Domestic team information
- 1933–1936: Oxford University

Career statistics
| Competition | First-class |
| Matches | 26 |
| Runs scored | 211 |
| Batting average | 7.53 |
| 100s/50s | –/– |
| Top score | 35 |
| Balls bowled | 4,486 |
| Wickets | 68 |
| Bowling average | 31.52 |
| 5 wickets in innings | 3 |
| 10 wickets in match | – |
| Best bowling | 6/47 |
| Catches/stumpings | 7/– |
- Source: Cricinfo, 2 June 2019

= John Dyson (Oxford University cricketer) =

English cricketer (1913–1991)

John Humphrey Dyson (28 September 1913 - 16 July 1991) was an English first-class cricketer. He played first-class cricket for Oxford University and the Free Foresters between 1933-38.

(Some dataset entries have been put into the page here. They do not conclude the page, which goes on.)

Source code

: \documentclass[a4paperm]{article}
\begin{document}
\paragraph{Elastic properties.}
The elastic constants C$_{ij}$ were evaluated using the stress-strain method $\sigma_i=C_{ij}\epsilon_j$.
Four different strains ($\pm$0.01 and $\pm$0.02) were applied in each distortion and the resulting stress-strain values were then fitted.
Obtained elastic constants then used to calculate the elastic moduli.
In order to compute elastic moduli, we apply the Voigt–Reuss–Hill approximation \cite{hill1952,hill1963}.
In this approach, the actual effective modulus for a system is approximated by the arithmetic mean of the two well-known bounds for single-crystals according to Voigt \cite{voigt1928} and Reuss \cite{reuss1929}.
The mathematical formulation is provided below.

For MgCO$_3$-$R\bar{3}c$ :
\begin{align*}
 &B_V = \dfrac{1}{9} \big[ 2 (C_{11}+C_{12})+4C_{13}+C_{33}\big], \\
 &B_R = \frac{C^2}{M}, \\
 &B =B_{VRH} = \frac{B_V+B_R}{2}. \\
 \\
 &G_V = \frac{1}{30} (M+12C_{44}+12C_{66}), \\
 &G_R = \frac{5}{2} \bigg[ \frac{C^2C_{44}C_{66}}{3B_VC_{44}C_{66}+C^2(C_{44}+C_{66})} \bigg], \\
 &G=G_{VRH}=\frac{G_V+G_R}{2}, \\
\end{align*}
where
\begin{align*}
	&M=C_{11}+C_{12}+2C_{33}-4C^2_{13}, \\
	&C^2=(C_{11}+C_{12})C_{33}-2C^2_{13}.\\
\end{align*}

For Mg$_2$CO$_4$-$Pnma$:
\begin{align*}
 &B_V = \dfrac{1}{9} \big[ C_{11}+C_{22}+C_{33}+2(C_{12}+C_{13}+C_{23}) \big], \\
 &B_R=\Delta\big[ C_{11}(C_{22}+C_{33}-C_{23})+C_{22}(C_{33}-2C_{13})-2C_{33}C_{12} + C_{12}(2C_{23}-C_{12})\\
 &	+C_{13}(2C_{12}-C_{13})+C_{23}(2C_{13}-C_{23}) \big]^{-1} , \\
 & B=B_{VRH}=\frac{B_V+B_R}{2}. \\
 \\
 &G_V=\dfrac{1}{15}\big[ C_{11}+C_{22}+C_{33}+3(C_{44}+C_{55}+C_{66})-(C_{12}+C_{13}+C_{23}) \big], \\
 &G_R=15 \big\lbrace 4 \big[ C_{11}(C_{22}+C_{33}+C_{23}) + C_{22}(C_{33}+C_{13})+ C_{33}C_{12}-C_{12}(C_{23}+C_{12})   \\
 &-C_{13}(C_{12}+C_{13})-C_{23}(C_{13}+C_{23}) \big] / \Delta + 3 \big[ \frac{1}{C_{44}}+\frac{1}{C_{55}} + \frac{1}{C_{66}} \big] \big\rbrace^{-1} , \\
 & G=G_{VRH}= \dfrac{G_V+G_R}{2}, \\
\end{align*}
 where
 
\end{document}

==Life and first-class cricket==
Dyson was born at Honley in Yorkshire on 28 September 1913. He was educated at Charterhouse School, where he played for the school cricket team for two years. From Charterhouse he went up to Christ Church, Oxford. While studying at Oxford he made his debut in first-class cricket for Oxford University against the Free Foresters at Oxford in 1933. He played just once for the university in 1933, but followed this up with eleven first-class appearances in the following season. The 1934 season started well for Dyson, with him 29 wickets, with best figures of 5 for 54, however he struggled toward the tailend of the season and was dropped by Oxford captain Gerry Chalk. He made two appearances in 1935, but struggled against Lancashire as Cyril Washbrook made 228. He managed to force his way back into the Oxford team in 1936, making eleven first-class appearances and taking 34 wickets at an average of 22.88, with best figures of 6 for 47. Dyson played 25 first-class matches for Oxford, taking 68 wickets his slow left-arm orthodox bowling, at an average of 30.98. He later made a final first-class appearance for the Free Foresters against Oxford University in 1938. He died at Wonford in Exeter in July 1991.